The Problem Every Agent Builder Knows
Your agent just generated some Python. Now what? You need to run it. Somewhere. Safely. Without it touching your prod database, your secrets, your other pods, or anything else it wasn't supposed to touch.
So you cobbled something together. Maybe a size-1 StatefulSet with gVisor. Maybe a subprocess with a timeout. Maybe a Docker container you spin up per-request and pray the cold start isn't too painful. It works — mostly. Until it doesn't.
The DIY agent sandbox is one of the most common pieces of technical debt in agentic AI systems right now. GKE Agent Sandbox, GA as of Cloud Next '26, is the opinionated answer to it.
What You're Probably Doing Today
Let's be honest about the DIY path. Here's a typical pattern:
# StatefulSet (size 1) + gVisor + manual warm pool
apiVersion: apps/v1
kind: StatefulSet
metadata:
name: agent-sandbox
spec:
replicas: 1 # pray you sized this right
template:
spec:
runtimeClassName: gvisor
containers:
- name: sandbox
image: my-sandbox:latest
resources:
limits:
cpu: "1"
memory: 512Mi
# + manual PVC + headless Service + custom lifecycle mgmt
# + warm pool you have to manage yourself
# + no snapshot support — crash = start over
This works at one sandbox. At ten it's fine. At a hundred it's a maintenance nightmare. You're writing glue code for provisioning, lifecycle management, networking, and warm pools — none of which is your actual product.

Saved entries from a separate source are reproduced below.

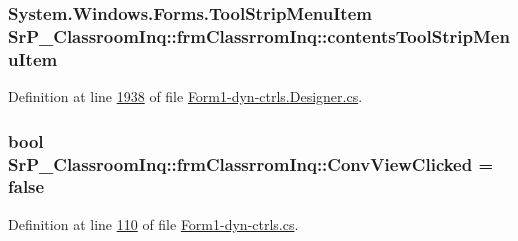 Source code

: \hypertarget{class_sr_p___classroom_inq_1_1frm_classrrom_inq_ac8e6b07efe8b6fe7e1a82d326648f88e}{
\subsubsection[{contents\-Tool\-Strip\-Menu\-Item}]{\setlength{\rightskip}{0pt plus 5cm}\-System.\-Windows.\-Forms.\-Tool\-Strip\-Menu\-Item {\bf \-Sr\-P\-\_\-\-Classroom\-Inq\-::frm\-Classrrom\-Inq\-::contents\-Tool\-Strip\-Menu\-Item}}}
\label{class_sr_p___classroom_inq_1_1frm_classrrom_inq_ac8e6b07efe8b6fe7e1a82d326648f88e}


\-Definition at line \hyperlink{_form1-dyn-ctrls_8_designer_8cs_source_l01938}{1938} of file \hyperlink{_form1-dyn-ctrls_8_designer_8cs_source}{\-Form1-\/dyn-\/ctrls.\-Designer.\-cs}.

\hypertarget{class_sr_p___classroom_inq_1_1frm_classrrom_inq_a567cf412a542927bb47984c0e835a7d2}{
\subsubsection[{\-Conv\-View\-Clicked}]{\setlength{\rightskip}{0pt plus 5cm}bool {\bf \-Sr\-P\-\_\-\-Classroom\-Inq\-::frm\-Classrrom\-Inq\-::\-Conv\-View\-Clicked} = false}}
\label{class_sr_p___classroom_inq_1_1frm_classrrom_inq_a567cf412a542927bb47984c0e835a7d2}


\-Definition at line \hyperlink{_form1-dyn-ctrls_8cs_source_l00110}{110} of file \hyperlink{_form1-dyn-ctrls_8cs_source}{\-Form1-\/dyn-\/ctrls.\-cs}.

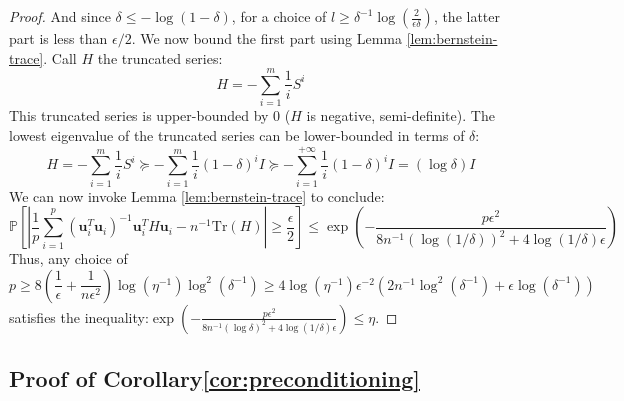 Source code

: \begin{proof}
And since $\delta\le-\log\left(1-\delta\right)$, for a choice of
$l\geq\delta^{-1}\log\left(\frac{2}{\epsilon\delta}\right)$, the
latter part is less than $\epsilon/2$. We now bound the first part
using Lemma \ref{lem:bernstein-trace}. Call $H$ the truncated series:
\[
H=-\sum_{i=1}^{m}\frac{1}{i}S^{i}
\]
This truncated series is upper-bounded by $0$ ($H$ is negative,
semi-definite). The lowest eigenvalue of the truncated series can
be lower-bounded in terms of $\delta$: 
\[
H=-\sum_{i=1}^{m}\frac{1}{i}S^{i}\succeq-\sum_{i=1}^{m}\frac{1}{i}\left(1-\delta\right)^{i}I\succeq-\sum_{i=1}^{+\infty}\frac{1}{i}\left(1-\delta\right)^{i}I=\left(\log\delta\right)I
\]
We can now invoke Lemma \ref{lem:bernstein-trace} to conclude: 
\[
\mathbb{P}\left[\left|\frac{1}{p}\sum_{i=1}^{p}\left(\mathbf{u}_{i}^{T}\mathbf{u}_{i}\right)^{-1}\mathbf{u}_{i}^{T}H\mathbf{u}_{i}-n^{-1}\mbox{Tr}\left(H\right)\right|\geq\frac{\epsilon}{2}\right]\leq\exp\left(-\frac{p\epsilon^{2}}{8n^{-1}\left(\log\left(1/\delta\right)\right)^{2}+4\log\left(1/\delta\right)\epsilon}\right)
\]
Thus, any choice of 
\[
p\geq8\left(\frac{1}{\epsilon}+\frac{1}{n\epsilon^{2}}\right)\log\left(\eta^{-1}\right)\log^{2}\left(\delta^{-1}\right)\geq4\log\left(\eta^{-1}\right)\epsilon^{-2}\left(2n^{-1}\log^{2}\left(\delta^{-1}\right)+\epsilon\log\left(\delta^{-1}\right)\right)
\]
satisfies the inequality:$\exp\left(-\frac{p\epsilon^{2}}{8n^{-1}\left(\log\delta\right)^{2}+4\log\left(1/\delta\right)\epsilon}\right)\leq\eta$.

\end{proof}


\subsection{Proof of Corollary\ref{cor:preconditioning}}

What Agent Sandbox Gives You Instead
| DIY Approach | GKE Agent Sandbox |
|---|---|
| StatefulSet + gVisor wired manually | Managed gVisor via SandboxClaim CRD |
| Cold starts of 2–3 min per sandbox | Sub-second via SandboxWarmPool |
| Crash = restart from zero, no state | Pod Snapshots — checkpoint and resume |
| Manual warm pool sizing and mgmt | WarmPool declared, GKE manages it |
| Custom networking + routing code | Sandbox Router handles all traffic |
| No SDK — raw Kubernetes YAML | Python SDK — no YAML in your hot path |
The numbers that matter:
- 300 sandboxes/sec provisioned per cluster
- Sub-second time to first instruction from warm pool
- 90% latency reduction over cold starts
- 30% better price-performance on Axion N4A vs leading competitors
Hands-On Tutorial: Enable GKE Agent Sandbox From Scratch
Level: Intermediate (knows Kubernetes basics)
Time: ~15 minutes
Requirements: GCP project with billing enabled, gcloud CLI, kubectl, Python 3.10+
You'll go from zero to a running, isolated sandbox cluster — with a warm pool ready to claim in under a second. All commands run in Cloud Shell.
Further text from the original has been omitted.